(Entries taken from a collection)
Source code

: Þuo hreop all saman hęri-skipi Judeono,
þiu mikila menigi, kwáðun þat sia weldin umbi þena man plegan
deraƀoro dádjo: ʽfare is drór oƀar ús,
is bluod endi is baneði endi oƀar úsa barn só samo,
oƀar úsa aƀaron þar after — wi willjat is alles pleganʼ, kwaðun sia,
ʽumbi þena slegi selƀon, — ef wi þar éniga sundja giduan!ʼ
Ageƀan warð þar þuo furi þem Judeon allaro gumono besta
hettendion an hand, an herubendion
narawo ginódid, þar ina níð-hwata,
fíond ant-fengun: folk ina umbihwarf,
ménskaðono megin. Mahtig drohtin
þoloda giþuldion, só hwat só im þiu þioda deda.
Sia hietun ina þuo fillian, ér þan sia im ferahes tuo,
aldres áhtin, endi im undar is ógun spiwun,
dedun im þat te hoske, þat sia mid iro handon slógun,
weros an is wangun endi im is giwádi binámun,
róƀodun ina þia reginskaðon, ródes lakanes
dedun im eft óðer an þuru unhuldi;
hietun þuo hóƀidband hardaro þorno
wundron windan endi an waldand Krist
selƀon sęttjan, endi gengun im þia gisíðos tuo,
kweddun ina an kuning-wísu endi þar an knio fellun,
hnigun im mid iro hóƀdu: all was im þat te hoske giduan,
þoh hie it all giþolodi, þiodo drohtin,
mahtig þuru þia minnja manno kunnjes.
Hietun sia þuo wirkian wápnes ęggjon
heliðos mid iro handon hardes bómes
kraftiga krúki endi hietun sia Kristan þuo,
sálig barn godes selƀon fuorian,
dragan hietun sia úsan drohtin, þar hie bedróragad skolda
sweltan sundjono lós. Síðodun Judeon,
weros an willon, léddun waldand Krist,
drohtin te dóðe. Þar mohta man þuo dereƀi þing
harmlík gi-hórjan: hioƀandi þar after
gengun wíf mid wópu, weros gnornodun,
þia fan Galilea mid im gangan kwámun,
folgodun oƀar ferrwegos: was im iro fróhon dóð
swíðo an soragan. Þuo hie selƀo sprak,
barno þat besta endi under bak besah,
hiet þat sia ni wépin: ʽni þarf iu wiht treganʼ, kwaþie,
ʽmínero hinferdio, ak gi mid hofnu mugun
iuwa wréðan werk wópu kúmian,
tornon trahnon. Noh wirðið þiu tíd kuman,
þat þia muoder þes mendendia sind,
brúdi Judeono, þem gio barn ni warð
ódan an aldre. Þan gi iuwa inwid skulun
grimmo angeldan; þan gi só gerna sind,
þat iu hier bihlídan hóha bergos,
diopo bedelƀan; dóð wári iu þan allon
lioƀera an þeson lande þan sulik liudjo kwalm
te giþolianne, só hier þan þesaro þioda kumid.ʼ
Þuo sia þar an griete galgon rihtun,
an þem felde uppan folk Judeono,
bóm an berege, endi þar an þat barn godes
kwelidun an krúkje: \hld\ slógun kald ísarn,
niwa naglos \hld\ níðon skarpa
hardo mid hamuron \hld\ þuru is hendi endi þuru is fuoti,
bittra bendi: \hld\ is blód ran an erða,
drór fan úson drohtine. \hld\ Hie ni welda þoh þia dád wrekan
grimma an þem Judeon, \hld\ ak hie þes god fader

## What you have to do
Nothing should appear in the output except the lines from the one with "heliðos mid iro handon hardes bómes" through the end of the records above, copied exactly.

## Task result
heliðos mid iro handon hardes bómes
kraftiga krúki endi hietun sia Kristan þuo,
sálig barn godes selƀon fuorian,
dragan hietun sia úsan drohtin, þar hie bedróragad skolda
sweltan sundjono lós. Síðodun Judeon,
weros an willon, léddun waldand Krist,
drohtin te dóðe. Þar mohta man þuo dereƀi þing
harmlík gi-hórjan: hioƀandi þar after
gengun wíf mid wópu, weros gnornodun,
þia fan Galilea mid im gangan kwámun,
folgodun oƀar ferrwegos: was im iro fróhon dóð
swíðo an soragan. Þuo hie selƀo sprak,
barno þat besta endi under bak besah,
hiet þat sia ni wépin: ʽni þarf iu wiht treganʼ, kwaþie,
ʽmínero hinferdio, ak gi mid hofnu mugun
iuwa wréðan werk wópu kúmian,
tornon trahnon. Noh wirðið þiu tíd kuman,
þat þia muoder þes mendendia sind,
brúdi Judeono, þem gio barn ni warð
ódan an aldre. Þan gi iuwa inwid skulun
grimmo angeldan; þan gi só gerna sind,
þat iu hier bihlídan hóha bergos,
diopo bedelƀan; dóð wári iu þan allon
lioƀera an þeson lande þan sulik liudjo kwalm
te giþolianne, só hier þan þesaro þioda kumid.ʼ
Þuo sia þar an griete galgon rihtun,
an þem felde uppan folk Judeono,
bóm an berege, endi þar an þat barn godes
kwelidun an krúkje: \hld\ slógun kald ísarn,
niwa naglos \hld\ níðon skarpa
hardo mid hamuron \hld\ þuru is hendi endi þuru is fuoti,
bittra bendi: \hld\ is blód ran an erða,
drór fan úson drohtine. \hld\ Hie ni welda þoh þia dád wrekan
grimma an þem Judeon, \hld\ ak hie þes god fader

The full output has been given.